The range, type, and volume of data that companies now handle is growing exponentially. Ensuring that you have an understanding of where your data is—and where it came from—has become vital, particularly in light of increasing legislation and expectations around data protection. Regulations like HIPAA, the EU–US Privacy Shield, and the General Data Protection Regulation (GDPR) are already in place, and the California Consumer Privacy Act will come into play on January 1, 2020.
At the same time, the increasing adoption of DevOps is enabling companies to move from infrequent, big-bang releases to a constant stream of small releases in order to get features from the keyboards of developers into the hands of customers faster. That includes the database, because changes to front-end applications often require the back-end database to be updated as well. If continuously updating the database is excluded from your DevOps process, it hinders the ability to continuously deliver new functionality.
In order to be able to create, accurately test, and deploy database updates quickly and seamlessly, however, developers often need to work with copies of the production database that contain the very data that customers now expect to be protected. In a survey of almost five hundred SQL Server professionals, 83 percent of respondents said they want to use production data in development and testing, but they are naturally restricted due to concerns around data sensitivity, storage, and regulatory requirements. Without access to production-like data for testing, DevOps processes won’t produce releasable code.
It can appear that these two needs—a desire for end-to-end DevOps and the protection of sensitive data—are in conflict, but if done correctly, they can be two sides of the same coin. DevOps processes such as version control and delivery automation introduce the very measures needed to properly control, audit, and protect sensitive production data.
The key to keeping production data safe while using it during your DevOps process is to focus on four areas.
1. Discovery: Understand Where Your Data Lives
This may sound easy, but data within organizations tends to leak into lots of different places, so if it’s not protected during use, that can expose the organization to data privacy risks.
All customer data begins in production, but look to see where else it exists within your systems. Consider using automated data discovery tools to scan your network and cloud providers to get a full picture of all your data and where it is located.
Bear in mind that you have to be able to know the stages along the journey—it isn’t enough to know where data begins and where it ends up. For example, someone in the test team might set up a temporary testing database in Azure and then forget about it when they move on to something else. If this test database includes production data, it gives people inadvertent access to data in ways that haven’t been thought about or protected against.
The ultimate answer is to create a record of every server and backup, copy, and legacy system in order to gain a real understanding of where the data flowing through your delivery process is stored and used, as well as who has access to it. Use configuration management tools and DevOps automation to track where data resides, and set up access properly so data is not left unprotected.
2. Classification: Determine the Data’s Sensitivity
Once you’ve mapped out where your data resides, you need to understand its type. Is it sensitive material? Does it include personally identifiable information? By classifying your data by type, you can see what needs to be protected when it’s shared with those in your development and delivery process.

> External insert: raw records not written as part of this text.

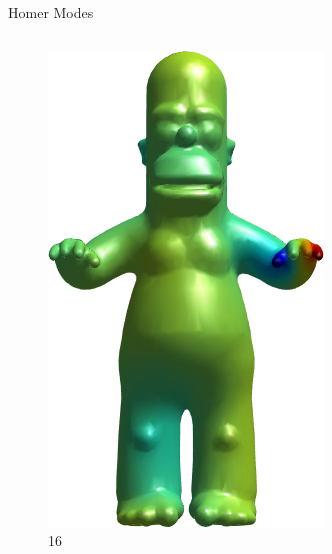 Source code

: \documentclass{beamer}
\begin{document}
\begin{frame}{Homer Modes}
\begin{columns}
\begin{column}[T]{3cm}
\begin{figure}[t]
    \includegraphics[width=\textwidth]{Harmonics/HomerModes/16.png}
    \caption*{\huge 16}
\end{figure}
\end{column}
\begin{column}[T]{3cm}
\begin{figure}[t]


\end{figure}
\end{column}
\end{columns}
\end{frame}
\end{document}
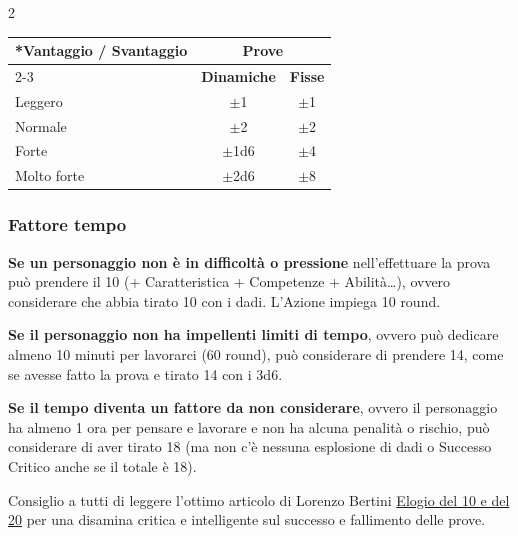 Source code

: \begin{multicols}{2}
\noindent\begin{tabular}{lcc}
	\toprule
\rowcolor{gray!20}\multirow{2}*{\textbf{Vantaggio / Svantaggio}} & \multicolumn{2}{c}{\textbf{Prove}}\\
\cmidrule(lr){2-3} & \textbf{Dinamiche} & \textbf{Fisse} \\
\toprule
Leggero & $\pm$1 & $\pm$1\\
\rowcolor{gray!20}Normale & $\pm$2 & $\pm$2\\
Forte & $\pm$1d6 & $\pm$4\\
\rowcolor{gray!20}Molto forte & $\pm$2d6 & $\pm$8
\end{tabular}


\subsubsection{Fattore tempo}\label{fattoretempo}

\textbf{Se un personaggio non è in difficoltà o pressione} nell'effettuare la prova può prendere il 10 (+ Caratteristica + Competenze + Abilità…), ovvero considerare che abbia tirato 10 con i dadi. L'Azione impiega 10 round. \label{prendere10}\hypertarget{prendere10}{}

\textbf{Se il personaggio non ha impellenti limiti di tempo}, ovvero può dedicare almeno 10 minuti per lavorarci (60 round), può considerare di prendere 14, come se avesse fatto la prova e tirato 14 con i 3d6. \label{prendere14}

\textbf{Se il tempo diventa un fattore da non considerare}, ovvero il personaggio ha almeno 1 ora per pensare e lavorare e non ha alcuna penalità o rischio, può considerare di aver tirato 18 (ma non c'è nessuna esplosione di dadi o Successo Critico anche se il totale è 18).\label{prendere18}

\begin{narratore}
Consiglio a tutti di leggere l'ottimo articolo di Lorenzo Bertini \href{https://dietroschermo.wordpress.com/2022/03/10/elogio-del-10-e-del-20}{Elogio del 10 e del 20} per una disamina critica e intelligente sul successo e fallimento delle prove.
\end{narratore}


\end{multicols}
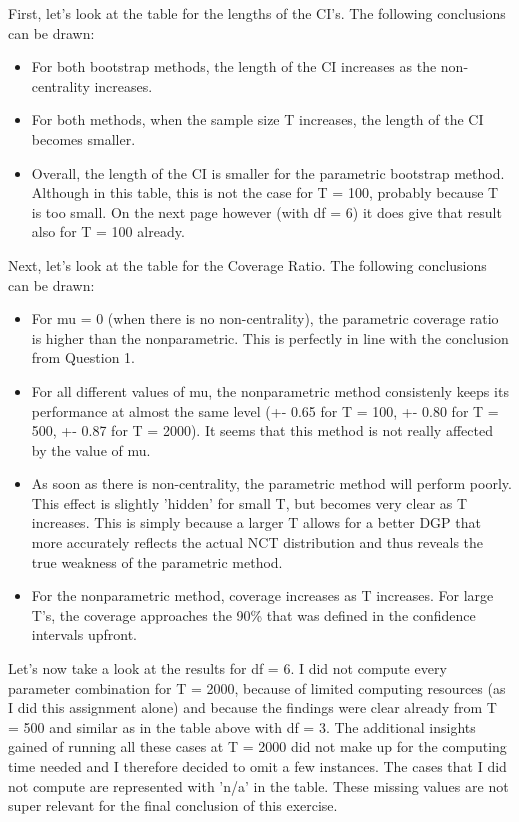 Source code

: \documentclass[12pt]{article}
\begin{document}
First, let's look at the table for the lengths of the CI's. The following conclusions can be drawn:
\begin{itemize}
  \item For both bootstrap methods, the length of the CI increases as the non-centrality increases.
  \item For both methods, when the sample size T increases, the length of the CI becomes smaller.
  \item Overall, the length of the CI is smaller for the parametric bootstrap method. Although in this table, this is not the case for T = 100, probably because T is too small. On the next page however (with df = 6) it does give that result also for T = 100 already.\newline
\end{itemize}


Next, let's look at the table for the Coverage Ratio. The following conclusions can be drawn:
\begin{itemize}
  \item For mu = 0 (when there is no non-centrality), the parametric coverage ratio is higher than the nonparametric. This is perfectly in line with the conclusion from Question 1.
  \item For all different values of mu, the nonparametric method consistenly keeps its performance at almost the same level (+- 0.65 for T = 100, +- 0.80 for T = 500, +- 0.87 for T = 2000). It seems that this method is not really affected by the value of mu.
  \item As soon as there is non-centrality, the parametric method will perform poorly. This effect is slightly 'hidden' for small T, but becomes very clear as T increases. This is simply because a larger T allows for a better DGP that more accurately reflects the actual NCT distribution and thus reveals the true weakness of the parametric method.
  \item For the nonparametric method, coverage increases as T increases. For large T's, the coverage approaches the 90\% that was defined in the confidence intervals upfront.
\end{itemize}

\newpage
Let's now take a look at the results for df = 6. I did not compute every parameter combination for T = 2000, because of limited computing resources (as I did this assignment alone) and because the findings were clear already from T = 500 and similar as in the table above with df = 3. The additional insights gained of running all these cases at T = 2000 did not make up for the computing time needed and I therefore decided to omit a few instances. The cases that I did not compute are represented with 'n/a' in the table. These missing values are not super relevant for the final conclusion of this exercise.
\end{document}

A key method for protecting sensitive data while still providing access to those who need it is through masking, or replacing sensitive data with realistic, anonymized test data.
When it comes to masking, it’s too time-consuming and complex to mask everything. Instead, you should drill down to the column level and work out what information must be masked for each purpose. For example, data on what has been ordered from a retailer can often be displayed, but customer names and personal information about the individual who made the purchase will need to be masked.
3. Protection: Understand Purpose and Needed Access
In most companies, different teams need access to different data in order to do their jobs. This means the approach to protecting that data may vary and needs to be controlled.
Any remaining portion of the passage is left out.